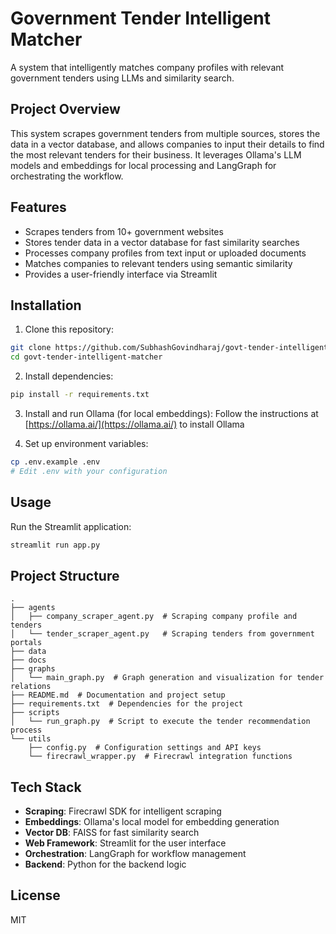 # Government Tender Intelligent Matcher

A system that intelligently matches company profiles with relevant government tenders using LLMs and similarity search.

## Project Overview

This system scrapes government tenders from multiple sources, stores the data in a vector database, and allows companies to input their details to find the most relevant tenders for their business. It leverages Ollama's LLM models and embeddings for local processing and LangGraph for orchestrating the workflow.

## Features

- Scrapes tenders from 10+ government websites
- Stores tender data in a vector database for fast similarity searches
- Processes company profiles from text input or uploaded documents
- Matches companies to relevant tenders using semantic similarity
- Provides a user-friendly interface via Streamlit

## Installation

1. Clone this repository:
```bash
git clone https://github.com/SubhashGovindharaj/govt-tender-intelligent-matcher.git
cd govt-tender-intelligent-matcher
```

2. Install dependencies:
```bash
pip install -r requirements.txt
```

3. Install and run Ollama (for local embeddings):
Follow the instructions at [https://ollama.ai/](https://ollama.ai/) to install Ollama

4. Set up environment variables:
```bash
cp .env.example .env
# Edit .env with your configuration
```

## Usage

Run the Streamlit application:
```bash
streamlit run app.py
```

## Project Structure

```
.
├── agents
│   ├── company_scraper_agent.py  # Scraping company profile and tenders
│   └── tender_scraper_agent.py   # Scraping tenders from government portals
├── data
├── docs
├── graphs
│   └── main_graph.py  # Graph generation and visualization for tender relations
├── README.md  # Documentation and project setup
├── requirements.txt  # Dependencies for the project
├── scripts
│   └── run_graph.py  # Script to execute the tender recommendation process
└── utils
    ├── config.py  # Configuration settings and API keys
    └── firecrawl_wrapper.py  # Firecrawl integration functions
```

## Tech Stack

- **Scraping**: Firecrawl SDK for intelligent scraping
- **Embeddings**: Ollama's local model for embedding generation
- **Vector DB**: FAISS for fast similarity search
- **Web Framework**: Streamlit for the user interface
- **Orchestration**: LangGraph for workflow management
- **Backend**: Python for the backend logic

## License

MIT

■ **What to do**: Retype the data exactly; images stay out.

■ **Solution below**:
 # Government Tender Intelligent Matcher

A system that intelligently matches company profiles with relevant government tenders using LLMs and similarity search.

## Project Overview

This system scrapes government tenders from multiple sources, stores the data in a vector database, and allows companies to input their details to find the most relevant tenders for their business. It leverages Ollama's LLM models and embeddings for local processing and LangGraph for orchestrating the workflow.

## Features

- Scrapes tenders from 10+ government websites
- Stores tender data in a vector database for fast similarity searches
- Processes company profiles from text input or uploaded documents
- Matches companies to relevant tenders using semantic similarity
- Provides a user-friendly interface via Streamlit

## Installation

1. Clone this repository:
```bash
git clone https://github.com/SubhashGovindharaj/govt-tender-intelligent-matcher.git
cd govt-tender-intelligent-matcher
```

2. Install dependencies:
```bash
pip install -r requirements.txt
```

3. Install and run Ollama (for local embeddings):
Follow the instructions at [https://ollama.ai/](https://ollama.ai/) to install Ollama

4. Set up environment variables:
```bash
cp .env.example .env
# Edit .env with your configuration
```

## Usage

Run the Streamlit application:
```bash
streamlit run app.py
```

## Project Structure

```
.
├── agents
│   ├── company_scraper_agent.py  # Scraping company profile and tenders
│   └── tender_scraper_agent.py   # Scraping tenders from government portals
├── data
├── docs
├── graphs
│   └── main_graph.py  # Graph generation and visualization for tender relations
├── README.md  # Documentation and project setup
├── requirements.txt  # Dependencies for the project
├── scripts
│   └── run_graph.py  # Script to execute the tender recommendation process
└── utils
    ├── config.py  # Configuration settings and API keys
    └── firecrawl_wrapper.py  # Firecrawl integration functions
```

## Tech Stack

- **Scraping**: Firecrawl SDK for intelligent scraping
- **Embeddings**: Ollama's local model for embedding generation
- **Vector DB**: FAISS for fast similarity search
- **Web Framework**: Streamlit for the user interface
- **Orchestration**: LangGraph for workflow management
- **Backend**: Python for the backend logic

## License

MIT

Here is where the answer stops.